Alice Coltrane (née McLeod) (August 27, 1937 – January 12, 2007) was an American jazz pianist, organist, harpist, composer, and the wife of John Coltrane.
Born in Detroit, Michigan, Coltrane studied classical music, and studied with Bud Powell. She began playing jazz as a professional in Detroit, with her own trio and as a duo with vibist Terry Pollard. From 1962 to 1963 she played with Terry Gibbs’s quartet, during which time she met John Coltrane. She replaced McCoy Tyner as pianist with John Coltrane’s group in 1965. She married Coltrane in 1966, and continued playing with the band until his death in 1967. John Coltrane became stepfather to Alice’s daughter Michelle, and the couple had three children: drummer John Jr., and saxophonists Oran and Ravi. John Jr. died in a car crash in 1982.

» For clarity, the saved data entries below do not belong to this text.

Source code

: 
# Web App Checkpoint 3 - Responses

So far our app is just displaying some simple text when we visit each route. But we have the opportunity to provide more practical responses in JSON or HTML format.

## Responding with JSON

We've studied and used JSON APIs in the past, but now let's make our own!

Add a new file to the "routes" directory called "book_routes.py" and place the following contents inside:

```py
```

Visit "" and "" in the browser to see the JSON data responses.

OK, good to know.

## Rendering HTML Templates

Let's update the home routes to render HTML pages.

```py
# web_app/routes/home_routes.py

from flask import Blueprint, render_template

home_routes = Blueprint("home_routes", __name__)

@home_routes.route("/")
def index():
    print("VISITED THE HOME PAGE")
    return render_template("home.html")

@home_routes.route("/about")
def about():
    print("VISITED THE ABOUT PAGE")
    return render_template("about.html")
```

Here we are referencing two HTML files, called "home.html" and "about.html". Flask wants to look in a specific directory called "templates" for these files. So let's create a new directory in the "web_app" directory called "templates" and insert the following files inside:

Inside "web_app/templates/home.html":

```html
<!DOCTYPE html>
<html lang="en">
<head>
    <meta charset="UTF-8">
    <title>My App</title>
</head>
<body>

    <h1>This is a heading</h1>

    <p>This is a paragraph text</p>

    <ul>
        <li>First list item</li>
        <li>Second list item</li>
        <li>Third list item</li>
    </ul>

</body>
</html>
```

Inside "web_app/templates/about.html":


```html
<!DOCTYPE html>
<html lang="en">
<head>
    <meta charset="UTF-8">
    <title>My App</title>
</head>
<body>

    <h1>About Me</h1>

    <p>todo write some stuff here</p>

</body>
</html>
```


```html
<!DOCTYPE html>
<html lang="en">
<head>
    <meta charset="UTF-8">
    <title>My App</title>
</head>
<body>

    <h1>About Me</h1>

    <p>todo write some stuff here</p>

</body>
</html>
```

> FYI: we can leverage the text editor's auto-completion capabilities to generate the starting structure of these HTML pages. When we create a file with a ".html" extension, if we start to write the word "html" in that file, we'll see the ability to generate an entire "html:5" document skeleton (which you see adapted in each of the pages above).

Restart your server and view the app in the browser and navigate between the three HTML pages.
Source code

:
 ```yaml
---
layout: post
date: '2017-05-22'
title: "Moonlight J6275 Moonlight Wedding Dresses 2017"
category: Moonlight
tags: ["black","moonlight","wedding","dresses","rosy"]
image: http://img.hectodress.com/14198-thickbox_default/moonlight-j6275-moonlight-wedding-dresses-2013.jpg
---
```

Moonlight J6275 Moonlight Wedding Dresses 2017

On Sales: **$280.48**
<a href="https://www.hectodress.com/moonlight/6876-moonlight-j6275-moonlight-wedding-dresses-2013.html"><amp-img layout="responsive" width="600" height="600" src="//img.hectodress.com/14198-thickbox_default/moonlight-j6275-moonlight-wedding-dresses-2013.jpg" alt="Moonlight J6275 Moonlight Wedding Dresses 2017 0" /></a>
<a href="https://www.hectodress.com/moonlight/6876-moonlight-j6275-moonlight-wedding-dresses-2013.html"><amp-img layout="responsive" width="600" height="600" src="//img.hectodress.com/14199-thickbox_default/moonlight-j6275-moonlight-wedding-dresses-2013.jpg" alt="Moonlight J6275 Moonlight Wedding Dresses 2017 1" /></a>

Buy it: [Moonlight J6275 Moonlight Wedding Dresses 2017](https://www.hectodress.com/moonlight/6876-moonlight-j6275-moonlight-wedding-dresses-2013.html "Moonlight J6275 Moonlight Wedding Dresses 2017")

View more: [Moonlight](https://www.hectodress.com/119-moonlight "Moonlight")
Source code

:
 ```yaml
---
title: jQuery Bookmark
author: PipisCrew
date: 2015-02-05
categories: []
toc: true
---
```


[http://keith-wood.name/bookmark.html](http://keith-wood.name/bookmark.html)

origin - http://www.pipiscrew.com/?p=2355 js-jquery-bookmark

After John Coltrane (Sr.)’s death she continued to play with her own groups, moving into more and more meditative music, and later playing with her children. She was one of the few harpists in the history of jazz. Her essential recordings were made in the late 1960s and early 1970s for Impulse! Records.

Coltrane was a devotee of the Indian guru Sathya Sai Baba. In 1972, Coltrane moved to California, where she established the Vedantic Center (see Vedanta) in 1975. By the late 1970s she had changed her name to Turiyasangitananda. Coltrane was the spiritual director, or swamini, of Shanti Anantam Ashram (later renamed Sai Anantam Ashram in Chumash Pradesh) which The Vedantic Center established in 1983 near Malibu, California. On rare occasions, she continued to perform publicly under the name Alice Coltrane.

The 1990s saw renewed interest in her work, which led to the release of the compilation Astral Meditations, and in 2004 she released her comeback album Translinear Light. Following a twenty-five-year break from major public performances, she returned to the stage for three U.S. appearances in the fall of 2006, culminating on November 4 with a concert in San Francisco with her son Ravi, drummer Roy Haynes, and bassist Charlie Haden.

Alice Coltrane died of respiratory failure at West Hills Hospital and Medical Center in suburban Los Angeles. She is buried alongside her late husband John Coltrane in Pinelawn Memorial Park, Farmingdale, Suffolk County, New York.

Paul Weller dedicated his song “Song For Alice (Dedicated to the Beautiful Legacy of Mrs. Coltrane),” from his album 22 Dreams, to Coltrane; the track entitled “Alice” on Sunn O)))’s 2009 album Monoliths & Dimensions was similarly inspired. Electronic musician Flying Lotus is the nephew of Alice Coltrane.